▸ WHAT IS NEEDED: In your copy, set down the entries exactly and exclude the pictures.

▸ PROVIDED DATA:
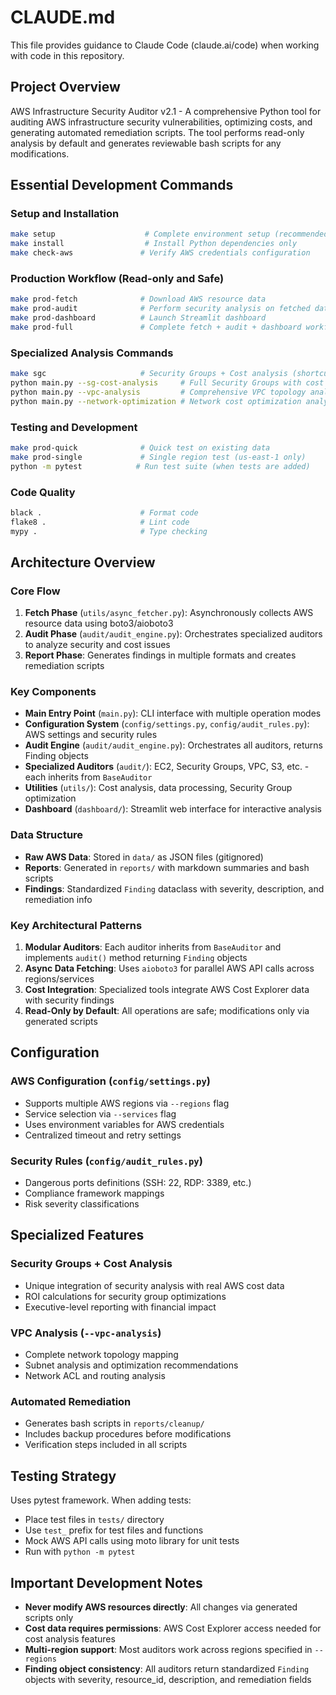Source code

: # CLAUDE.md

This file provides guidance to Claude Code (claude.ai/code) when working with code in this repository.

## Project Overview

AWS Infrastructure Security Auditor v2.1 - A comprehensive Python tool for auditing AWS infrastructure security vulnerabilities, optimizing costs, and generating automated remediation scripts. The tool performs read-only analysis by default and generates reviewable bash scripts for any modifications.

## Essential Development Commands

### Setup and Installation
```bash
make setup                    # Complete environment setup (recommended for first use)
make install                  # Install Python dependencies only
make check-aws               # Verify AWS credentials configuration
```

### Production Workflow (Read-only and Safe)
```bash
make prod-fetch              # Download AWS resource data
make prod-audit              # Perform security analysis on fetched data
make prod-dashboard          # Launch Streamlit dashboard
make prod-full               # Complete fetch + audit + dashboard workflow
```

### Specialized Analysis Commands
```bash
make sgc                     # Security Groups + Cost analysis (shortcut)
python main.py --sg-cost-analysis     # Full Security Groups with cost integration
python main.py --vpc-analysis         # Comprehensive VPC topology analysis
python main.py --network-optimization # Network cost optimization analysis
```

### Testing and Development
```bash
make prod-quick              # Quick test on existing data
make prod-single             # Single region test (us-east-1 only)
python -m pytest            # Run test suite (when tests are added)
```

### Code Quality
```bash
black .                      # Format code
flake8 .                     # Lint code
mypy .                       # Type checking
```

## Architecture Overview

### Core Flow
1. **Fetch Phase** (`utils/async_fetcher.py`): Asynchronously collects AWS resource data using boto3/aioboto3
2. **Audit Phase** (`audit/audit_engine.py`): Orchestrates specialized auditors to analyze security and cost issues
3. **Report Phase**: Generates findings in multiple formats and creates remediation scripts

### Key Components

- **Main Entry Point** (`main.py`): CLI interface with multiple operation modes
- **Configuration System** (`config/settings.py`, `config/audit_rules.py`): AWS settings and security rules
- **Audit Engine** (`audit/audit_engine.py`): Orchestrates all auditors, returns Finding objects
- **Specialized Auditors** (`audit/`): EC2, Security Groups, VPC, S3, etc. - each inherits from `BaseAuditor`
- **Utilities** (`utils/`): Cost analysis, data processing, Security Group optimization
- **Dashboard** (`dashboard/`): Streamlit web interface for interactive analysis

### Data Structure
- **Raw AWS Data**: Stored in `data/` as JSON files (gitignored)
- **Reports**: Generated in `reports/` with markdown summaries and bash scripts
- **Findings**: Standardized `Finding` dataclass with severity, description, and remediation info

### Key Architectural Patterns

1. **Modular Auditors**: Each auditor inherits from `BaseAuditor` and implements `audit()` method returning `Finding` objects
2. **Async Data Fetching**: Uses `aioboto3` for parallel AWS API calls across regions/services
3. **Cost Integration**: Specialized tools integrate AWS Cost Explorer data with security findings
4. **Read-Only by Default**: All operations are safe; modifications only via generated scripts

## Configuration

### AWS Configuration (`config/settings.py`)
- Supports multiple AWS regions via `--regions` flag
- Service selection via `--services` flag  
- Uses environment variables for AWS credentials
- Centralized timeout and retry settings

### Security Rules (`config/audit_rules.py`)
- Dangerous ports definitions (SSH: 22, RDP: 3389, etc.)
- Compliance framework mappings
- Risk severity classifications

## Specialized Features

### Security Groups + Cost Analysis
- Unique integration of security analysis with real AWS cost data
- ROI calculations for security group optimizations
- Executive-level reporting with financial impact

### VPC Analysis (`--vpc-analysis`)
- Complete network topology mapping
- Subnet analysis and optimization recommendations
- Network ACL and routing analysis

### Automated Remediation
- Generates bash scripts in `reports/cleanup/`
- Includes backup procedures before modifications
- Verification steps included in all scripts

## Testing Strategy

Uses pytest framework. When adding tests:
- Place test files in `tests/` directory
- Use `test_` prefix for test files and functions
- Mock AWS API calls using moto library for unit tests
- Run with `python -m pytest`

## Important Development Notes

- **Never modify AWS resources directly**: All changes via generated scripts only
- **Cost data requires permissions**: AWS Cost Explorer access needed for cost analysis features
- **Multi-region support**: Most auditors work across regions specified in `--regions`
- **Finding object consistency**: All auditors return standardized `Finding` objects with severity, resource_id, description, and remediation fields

▸ RESPONSE TO THE TASK:
Source code

: # CLAUDE.md

This file provides guidance to Claude Code (claude.ai/code) when working with code in this repository.

## Project Overview

AWS Infrastructure Security Auditor v2.1 - A comprehensive Python tool for auditing AWS infrastructure security vulnerabilities, optimizing costs, and generating automated remediation scripts. The tool performs read-only analysis by default and generates reviewable bash scripts for any modifications.

## Essential Development Commands

### Setup and Installation
```bash
make setup                    # Complete environment setup (recommended for first use)
make install                  # Install Python dependencies only
make check-aws               # Verify AWS credentials configuration
```

### Production Workflow (Read-only and Safe)
```bash
make prod-fetch              # Download AWS resource data
make prod-audit              # Perform security analysis on fetched data
make prod-dashboard          # Launch Streamlit dashboard
make prod-full               # Complete fetch + audit + dashboard workflow
```

### Specialized Analysis Commands
```bash
make sgc                     # Security Groups + Cost analysis (shortcut)
python main.py --sg-cost-analysis     # Full Security Groups with cost integration
python main.py --vpc-analysis         # Comprehensive VPC topology analysis
python main.py --network-optimization # Network cost optimization analysis
```

### Testing and Development
```bash
make prod-quick              # Quick test on existing data
make prod-single             # Single region test (us-east-1 only)
python -m pytest            # Run test suite (when tests are added)
```

### Code Quality
```bash
black .                      # Format code
flake8 .                     # Lint code
mypy .                       # Type checking
```

## Architecture Overview

### Core Flow
1. **Fetch Phase** (`utils/async_fetcher.py`): Asynchronously collects AWS resource data using boto3/aioboto3
2. **Audit Phase** (`audit/audit_engine.py`): Orchestrates specialized auditors to analyze security and cost issues
3. **Report Phase**: Generates findings in multiple formats and creates remediation scripts

### Key Components

- **Main Entry Point** (`main.py`): CLI interface with multiple operation modes
- **Configuration System** (`config/settings.py`, `config/audit_rules.py`): AWS settings and security rules
- **Audit Engine** (`audit/audit_engine.py`): Orchestrates all auditors, returns Finding objects
- **Specialized Auditors** (`audit/`): EC2, Security Groups, VPC, S3, etc. - each inherits from `BaseAuditor`
- **Utilities** (`utils/`): Cost analysis, data processing, Security Group optimization
- **Dashboard** (`dashboard/`): Streamlit web interface for interactive analysis

### Data Structure
- **Raw AWS Data**: Stored in `data/` as JSON files (gitignored)
- **Reports**: Generated in `reports/` with markdown summaries and bash scripts
- **Findings**: Standardized `Finding` dataclass with severity, description, and remediation info

### Key Architectural Patterns

1. **Modular Auditors**: Each auditor inherits from `BaseAuditor` and implements `audit()` method returning `Finding` objects
2. **Async Data Fetching**: Uses `aioboto3` for parallel AWS API calls across regions/services
3. **Cost Integration**: Specialized tools integrate AWS Cost Explorer data with security findings
4. **Read-Only by Default**: All operations are safe; modifications only via generated scripts

## Configuration

### AWS Configuration (`config/settings.py`)
- Supports multiple AWS regions via `--regions` flag
- Service selection via `--services` flag  
- Uses environment variables for AWS credentials
- Centralized timeout and retry settings

### Security Rules (`config/audit_rules.py`)
- Dangerous ports definitions (SSH: 22, RDP: 3389, etc.)
- Compliance framework mappings
- Risk severity classifications

## Specialized Features

### Security Groups + Cost Analysis
- Unique integration of security analysis with real AWS cost data
- ROI calculations for security group optimizations
- Executive-level reporting with financial impact

### VPC Analysis (`--vpc-analysis`)
- Complete network topology mapping
- Subnet analysis and optimization recommendations
- Network ACL and routing analysis

### Automated Remediation
- Generates bash scripts in `reports/cleanup/`
- Includes backup procedures before modifications
- Verification steps included in all scripts

## Testing Strategy

Uses pytest framework. When adding tests:
- Place test files in `tests/` directory
- Use `test_` prefix for test files and functions
- Mock AWS API calls using moto library for unit tests
- Run with `python -m pytest`

## Important Development Notes

- **Never modify AWS resources directly**: All changes via generated scripts only
- **Cost data requires permissions**: AWS Cost Explorer access needed for cost analysis features
- **Multi-region support**: Most auditors work across regions specified in `--regions`
- **Finding object consistency**: All auditors return standardized `Finding` objects with severity, resource_id, description, and remediation fields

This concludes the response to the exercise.